Menurut Gus Lilur, meskipun reformasi sering digaung-gemborkan, di berbagai daerah praktik yang merugikan masyarakat masih terus eksis — khusunya tebang ilegal atau tambang liar. “Jangan sampai reformasi hanya seremonial, sementara di lapangan masih banyak praktik yang mencederai keadilan,” ujarnya, Senin (29/9/2025).
Gus Lilur menyebutkan salah satu kasus yang menurutnya mencerminkan urgensi reformasi: aktivitas tambang galian C ilegal di kawasan Asta Tinggi, Sumenep, Madura. Lokasi itu dikenal sebagai kawasan wisata religi dan juga tanah warisan keluarga keturunan raja. Menurut laporan, aktivitas tambang telah dilaporkan sejak 6 Februari 2023, namun belum ada tindakan tegas dari aparat hukum.
“Meski polisi sempat mengecek lokasi pada 30 Desember 2024, aktivitas tetap berjalan hingga terakhir pada 19 September 2025,” ungkap Ketua Yayasan Panembahan Somala (YPS), RB Moh Amin. Ia bahkan menyebut memiliki bukti foto dan video kegiatan tambang ilegal tersebut.
Pemerintah tengah merencanakan Komite Reformasi Polri sebagai bagian dari evaluasi kelembagaan Polri, dan sebagai landasan revisi Undang-Undang No. 2 Tahun 2002 tentang Kepolisian — yang masuk dalam Program Legislasi Nasional (Prolegnas) 2025–2029. Wakil Ketua DPR, Saan Mustopa, menyatakan bahwa hasil komite ini nantinya bisa menjadi rujukan pembahasan revisi UU Kepolisian.

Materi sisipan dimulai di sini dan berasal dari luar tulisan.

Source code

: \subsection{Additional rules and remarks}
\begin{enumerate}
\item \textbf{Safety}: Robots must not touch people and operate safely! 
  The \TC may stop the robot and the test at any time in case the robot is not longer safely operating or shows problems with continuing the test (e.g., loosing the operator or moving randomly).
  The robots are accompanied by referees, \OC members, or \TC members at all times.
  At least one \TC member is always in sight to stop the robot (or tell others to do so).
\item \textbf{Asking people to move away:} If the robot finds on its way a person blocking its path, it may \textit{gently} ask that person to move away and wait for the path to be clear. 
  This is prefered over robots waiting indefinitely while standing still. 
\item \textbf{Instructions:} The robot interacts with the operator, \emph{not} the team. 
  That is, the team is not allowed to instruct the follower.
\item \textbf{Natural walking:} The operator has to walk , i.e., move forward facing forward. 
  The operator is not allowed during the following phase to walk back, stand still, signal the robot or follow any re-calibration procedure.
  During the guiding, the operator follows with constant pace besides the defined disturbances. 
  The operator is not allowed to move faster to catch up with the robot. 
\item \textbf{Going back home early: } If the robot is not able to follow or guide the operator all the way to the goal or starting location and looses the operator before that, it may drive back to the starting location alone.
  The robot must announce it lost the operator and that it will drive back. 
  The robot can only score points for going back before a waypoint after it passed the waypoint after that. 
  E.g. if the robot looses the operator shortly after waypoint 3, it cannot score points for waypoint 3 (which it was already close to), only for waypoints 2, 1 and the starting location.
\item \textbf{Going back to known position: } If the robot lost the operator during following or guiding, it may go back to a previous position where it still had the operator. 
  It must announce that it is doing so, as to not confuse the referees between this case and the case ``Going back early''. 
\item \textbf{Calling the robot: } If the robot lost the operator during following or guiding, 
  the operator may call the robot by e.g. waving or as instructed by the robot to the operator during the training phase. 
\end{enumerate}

Menteri Sekretaris Negara, Prasetyo Hadi, menyebutkan bahwa susunan anggota komite masih dalam perumusan, dan diperkirakan melibatkan sekitar sembilan orang, termasuk mantan Kapolri. Salah satu nama yang disebut sudah menyatakan kesediaan ikut adalah Mahfud MD, eks Menko Polhukam.
Dengan kritik yang dilontarkan Gus Lilur, harapan publik adalah agar reformasi kepolisian tak hanya berujung rekomendasi administratif, tetapi mampu menghadirkan penegakan hukum yang transparan, adil, dan menindak tanpa pandang bulu bahkan terhadap pelanggaran di pelosok seperti tambang ilegal di Madura.